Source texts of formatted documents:

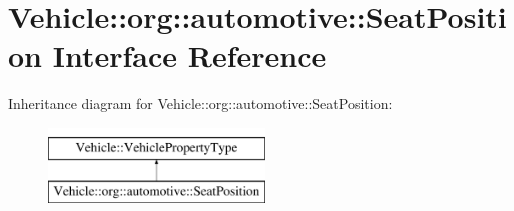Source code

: \hypertarget{interfaceVehicle_1_1org_1_1automotive_1_1SeatPosition}{\section{Vehicle\-:\-:org\-:\-:automotive\-:\-:Seat\-Position Interface Reference}
\label{interfaceVehicle_1_1org_1_1automotive_1_1SeatPosition}
}
Inheritance diagram for Vehicle\-:\-:org\-:\-:automotive\-:\-:Seat\-Position\-:\begin{figure}[H]
\begin{center}
\leavevmode
\includegraphics[height=2.000000cm]{interfaceVehicle_1_1org_1_1automotive_1_1SeatPosition}
\end{center}
\end{figure}
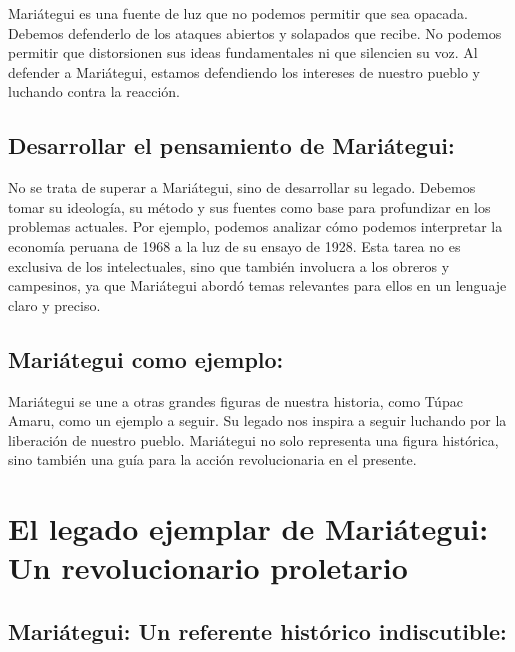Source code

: \documentclass[
  letterpaper,
  DIV=11,
  numbers=noendperiod]{scrartcl}
\begin{document}
Mariátegui es una fuente de luz que no podemos permitir que sea opacada.
Debemos defenderlo de los ataques abiertos y solapados que recibe. No
podemos permitir que distorsionen sus ideas fundamentales ni que
silencien su voz. Al defender a Mariátegui, estamos defendiendo los
intereses de nuestro pueblo y luchando contra la reacción.

\hypertarget{desarrollar-el-pensamiento-de-mariuxe1tegui}{%
\subsection{Desarrollar el pensamiento de
Mariátegui:}\label{desarrollar-el-pensamiento-de-mariuxe1tegui}}

No se trata de superar a Mariátegui, sino de desarrollar su legado.
Debemos tomar su ideología, su método y sus fuentes como base para
profundizar en los problemas actuales. Por ejemplo, podemos analizar
cómo podemos interpretar la economía peruana de 1968 a la luz de su
ensayo de 1928. Esta tarea no es exclusiva de los intelectuales, sino
que también involucra a los obreros y campesinos, ya que Mariátegui
abordó temas relevantes para ellos en un lenguaje claro y preciso.

\hypertarget{mariuxe1tegui-como-ejemplo}{%
\subsection{Mariátegui como ejemplo:}\label{mariuxe1tegui-como-ejemplo}}

Mariátegui se une a otras grandes figuras de nuestra historia, como
Túpac Amaru, como un ejemplo a seguir. Su legado nos inspira a seguir
luchando por la liberación de nuestro pueblo. Mariátegui no solo
representa una figura histórica, sino también una guía para la acción
revolucionaria en el presente.

\hypertarget{el-legado-ejemplar-de-mariuxe1tegui-un-revolucionario-proletario}{%
\section{El legado ejemplar de Mariátegui: Un revolucionario
proletario}\label{el-legado-ejemplar-de-mariuxe1tegui-un-revolucionario-proletario}}

\hypertarget{mariuxe1tegui-un-referente-histuxf3rico-indiscutible}{%
\subsection{Mariátegui: Un referente histórico
indiscutible:}\label{mariuxe1tegui-un-referente-histuxf3rico-indiscutible}}
\end{document}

● **Problem to work on**:
Return the data word for word without its pictures.

● **Answer to this task**:
Source code

: \hypertarget{interfaceVehicle_1_1org_1_1automotive_1_1SeatPosition}{\section{Vehicle\-:\-:org\-:\-:automotive\-:\-:Seat\-Position Interface Reference}
\label{interfaceVehicle_1_1org_1_1automotive_1_1SeatPosition}
}
Inheritance diagram for Vehicle\-:\-:org\-:\-:automotive\-:\-:Seat\-Position\-:\begin{figure}[H]
\begin{center}
\leavevmode
\includegraphics[height=2.000000cm]{interfaceVehicle_1_1org_1_1automotive_1_1SeatPosition}
\end{center}
\end{figure}
Source code

: \documentclass[
  letterpaper,
  DIV=11,
  numbers=noendperiod]{scrartcl}
\begin{document}
Mariátegui es una fuente de luz que no podemos permitir que sea opacada.
Debemos defenderlo de los ataques abiertos y solapados que recibe. No
podemos permitir que distorsionen sus ideas fundamentales ni que
silencien su voz. Al defender a Mariátegui, estamos defendiendo los
intereses de nuestro pueblo y luchando contra la reacción.

\hypertarget{desarrollar-el-pensamiento-de-mariuxe1tegui}{%
\subsection{Desarrollar el pensamiento de
Mariátegui:}\label{desarrollar-el-pensamiento-de-mariuxe1tegui}}

No se trata de superar a Mariátegui, sino de desarrollar su legado.
Debemos tomar su ideología, su método y sus fuentes como base para
profundizar en los problemas actuales. Por ejemplo, podemos analizar
cómo podemos interpretar la economía peruana de 1968 a la luz de su
ensayo de 1928. Esta tarea no es exclusiva de los intelectuales, sino
que también involucra a los obreros y campesinos, ya que Mariátegui
abordó temas relevantes para ellos en un lenguaje claro y preciso.

\hypertarget{mariuxe1tegui-como-ejemplo}{%
\subsection{Mariátegui como ejemplo:}\label{mariuxe1tegui-como-ejemplo}}

Mariátegui se une a otras grandes figuras de nuestra historia, como
Túpac Amaru, como un ejemplo a seguir. Su legado nos inspira a seguir
luchando por la liberación de nuestro pueblo. Mariátegui no solo
representa una figura histórica, sino también una guía para la acción
revolucionaria en el presente.

\hypertarget{el-legado-ejemplar-de-mariuxe1tegui-un-revolucionario-proletario}{%
\section{El legado ejemplar de Mariátegui: Un revolucionario
proletario}\label{el-legado-ejemplar-de-mariuxe1tegui-un-revolucionario-proletario}}

\hypertarget{mariuxe1tegui-un-referente-histuxf3rico-indiscutible}{%
\subsection{Mariátegui: Un referente histórico
indiscutible:}\label{mariuxe1tegui-un-referente-histuxf3rico-indiscutible}}
\end{document}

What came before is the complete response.